3.2.5 Task Familiarity and Performance
It is obvious that competence and experience in a certain task increase accuracy. The question, however, of how they affect confidence has been studied with very different results. Langer (1975) studied the impact of familiarity with a setting on overconfidence. He gave some subjects lottery tickets which were familiar to them, while another subject group received unfamiliar ones. The result was that even perceived familiarity with a setting (winning still depended on pure chance as all tickets had the same likelihood of winning) increased the illusion of control over the outcome and thus overconfidence of subjects. These findings suggest that experience and familiarity with a task generally increase overconfidence as individuals feel saver and perhaps more daring in familiar environments.
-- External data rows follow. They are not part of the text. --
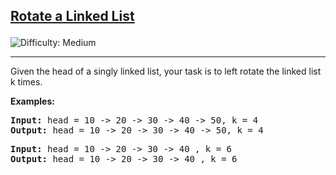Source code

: <h2><a href="https://www.geeksforgeeks.org/problems/rotate-a-linked-list/1">Rotate a Linked List

</a></h2>  <img src='https://img.shields.io/badge/Difficulty-Medium-orange' alt='Difficulty: Medium' /><hr>

<p>Given the head of a singly linked list, your task is to left rotate the linked list k times.</p>

<b>Examples:</b>

<pre>
<b>Input:</b> head = 10 -> 20 -> 30 -> 40 -> 50, k = 4
<b>Output:</b> head = 10 -> 20 -> 30 -> 40 -> 50, k = 4
</pre>

<pre>
<b>Input:</b> head = 10 -> 20 -> 30 -> 40 , k = 6
<b>Output:</b> head = 10 -> 20 -> 30 -> 40 , k = 6
</pre>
The notion that task familiarity fosters overconfidence while unknown and difficult tasks decrease it is mentioned by Lichtenstein, Fischhoff and Phillips (1980) as the hard-easy-effect, meaning that with hard tasks, typically, underconfident behavior can be observed and for easy tasks mainly overconfidence occurs.
This is also supported by Hoelzl and Rustichini (2005), who had their subjects take a vocabulary test with easy and difficult words. Afterwards, subjects could vote whether the pay-off for the experiment should depend upon the relative performance of each subject (the best 50% would receive a payment of about 10 USD) or based on a lottery in which a randomly determined 50% of the subjects would receive the payoff of 10 USD. The vast majority of subjects solving the easy test voted for the payoff to depend upon relative performance, while most subjects solving the difficult test preferred the lottery. The authors interpret this behavior as the subjects confusing “being good” with “being better”. Subjects solving the easy test anticipated a good absolute performance and transferred their good feeling to relative performance. Thus familiarity with the vocabulary tested fostered overconfidence while dealing with unfamiliar words and thus an unfamiliar task had the opposite effect.
Contrary to these results, Oskamp (1965) finds in a study of clinical judgment that while both, professional psychologists and psychology students, exhibit overconfidence in their judgment professionals with years of experience do so less than inexperienced students. Ben-David et al. (2006) find in their CFO stock market prediction study that, on top of education as a factor that increases miscalibration, overconfidence is negatively correlated with professional experience.
A possible explanation for these contradictory findings is given by Gervais and Odean (2001). They propose that the effect of experience and familiarity on overconfidence cannot be determined generally but depends upon the degree of experience. Early in an individual’s career she has acquired little experience while having the illusion of competence and experience. At this stage, overconfidence is increased by experience. Later, in a professional career, the person might have gained more insight and learned to account for overconfidence, so that experience then decreases overconfidence.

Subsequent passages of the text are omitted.